> Your assignment: Return the listing in full. Keep each line exactly as it is.

> Given records:
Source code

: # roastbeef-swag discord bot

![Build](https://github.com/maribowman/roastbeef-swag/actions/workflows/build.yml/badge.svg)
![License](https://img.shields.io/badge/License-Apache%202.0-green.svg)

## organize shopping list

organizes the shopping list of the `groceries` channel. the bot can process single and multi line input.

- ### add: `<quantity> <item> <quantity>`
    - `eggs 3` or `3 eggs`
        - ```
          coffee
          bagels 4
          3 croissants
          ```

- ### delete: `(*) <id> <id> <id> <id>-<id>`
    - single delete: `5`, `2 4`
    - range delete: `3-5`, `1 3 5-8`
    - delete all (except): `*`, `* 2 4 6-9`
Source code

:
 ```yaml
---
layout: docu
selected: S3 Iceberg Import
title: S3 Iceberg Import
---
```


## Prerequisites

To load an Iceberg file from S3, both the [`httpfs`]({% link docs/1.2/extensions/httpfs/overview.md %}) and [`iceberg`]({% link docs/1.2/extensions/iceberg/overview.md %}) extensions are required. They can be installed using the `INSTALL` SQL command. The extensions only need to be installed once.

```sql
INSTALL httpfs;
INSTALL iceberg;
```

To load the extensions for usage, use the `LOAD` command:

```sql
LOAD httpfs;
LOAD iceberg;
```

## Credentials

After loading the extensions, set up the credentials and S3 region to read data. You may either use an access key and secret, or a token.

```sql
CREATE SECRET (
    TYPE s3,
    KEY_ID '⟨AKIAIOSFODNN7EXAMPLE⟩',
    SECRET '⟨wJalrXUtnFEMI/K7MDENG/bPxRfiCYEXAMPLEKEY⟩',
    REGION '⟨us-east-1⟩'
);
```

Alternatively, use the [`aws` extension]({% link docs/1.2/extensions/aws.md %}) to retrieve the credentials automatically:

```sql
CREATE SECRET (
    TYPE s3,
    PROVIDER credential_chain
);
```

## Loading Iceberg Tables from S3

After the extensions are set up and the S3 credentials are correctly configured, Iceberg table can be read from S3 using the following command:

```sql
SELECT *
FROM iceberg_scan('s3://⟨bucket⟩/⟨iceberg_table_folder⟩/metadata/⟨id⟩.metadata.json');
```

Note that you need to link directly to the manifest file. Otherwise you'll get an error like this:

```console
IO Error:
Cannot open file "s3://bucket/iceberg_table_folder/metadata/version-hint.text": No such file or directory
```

> Solution to this exercise:
Source code

: # roastbeef-swag discord bot

![Build](https://github.com/maribowman/roastbeef-swag/actions/workflows/build.yml/badge.svg)
![License](https://img.shields.io/badge/License-Apache%202.0-green.svg)

## organize shopping list

organizes the shopping list of the `groceries` channel. the bot can process single and multi line input.

- ### add: `<quantity> <item> <quantity>`
    - `eggs 3` or `3 eggs`
        - ```
          coffee
          bagels 4
          3 croissants
          ```

- ### delete: `(*) <id> <id> <id> <id>-<id>`
    - single delete: `5`, `2 4`
    - range delete: `3-5`, `1 3 5-8`
    - delete all (except): `*`, `* 2 4 6-9`
Source code

:
 ```yaml
---
layout: docu
selected: S3 Iceberg Import
title: S3 Iceberg Import
---
```


## Prerequisites

To load an Iceberg file from S3, both the [`httpfs`]({% link docs/1.2/extensions/httpfs/overview.md %}) and [`iceberg`]({% link docs/1.2/extensions/iceberg/overview.md %}) extensions are required. They can be installed using the `INSTALL` SQL command. The extensions only need to be installed once.

```sql
INSTALL httpfs;
INSTALL iceberg;
```

To load the extensions for usage, use the `LOAD` command:

```sql
LOAD httpfs;
LOAD iceberg;
```

## Credentials

After loading the extensions, set up the credentials and S3 region to read data. You may either use an access key and secret, or a token.

```sql
CREATE SECRET (
    TYPE s3,
    KEY_ID '⟨AKIAIOSFODNN7EXAMPLE⟩',
    SECRET '⟨wJalrXUtnFEMI/K7MDENG/bPxRfiCYEXAMPLEKEY⟩',
    REGION '⟨us-east-1⟩'
);
```

Alternatively, use the [`aws` extension]({% link docs/1.2/extensions/aws.md %}) to retrieve the credentials automatically:

```sql
CREATE SECRET (
    TYPE s3,
    PROVIDER credential_chain
);
```

## Loading Iceberg Tables from S3

After the extensions are set up and the S3 credentials are correctly configured, Iceberg table can be read from S3 using the following command:

```sql
SELECT *
FROM iceberg_scan('s3://⟨bucket⟩/⟨iceberg_table_folder⟩/metadata/⟨id⟩.metadata.json');
```

Note that you need to link directly to the manifest file. Otherwise you'll get an error like this:

```console
IO Error:
Cannot open file "s3://bucket/iceberg_table_folder/metadata/version-hint.text": No such file or directory
```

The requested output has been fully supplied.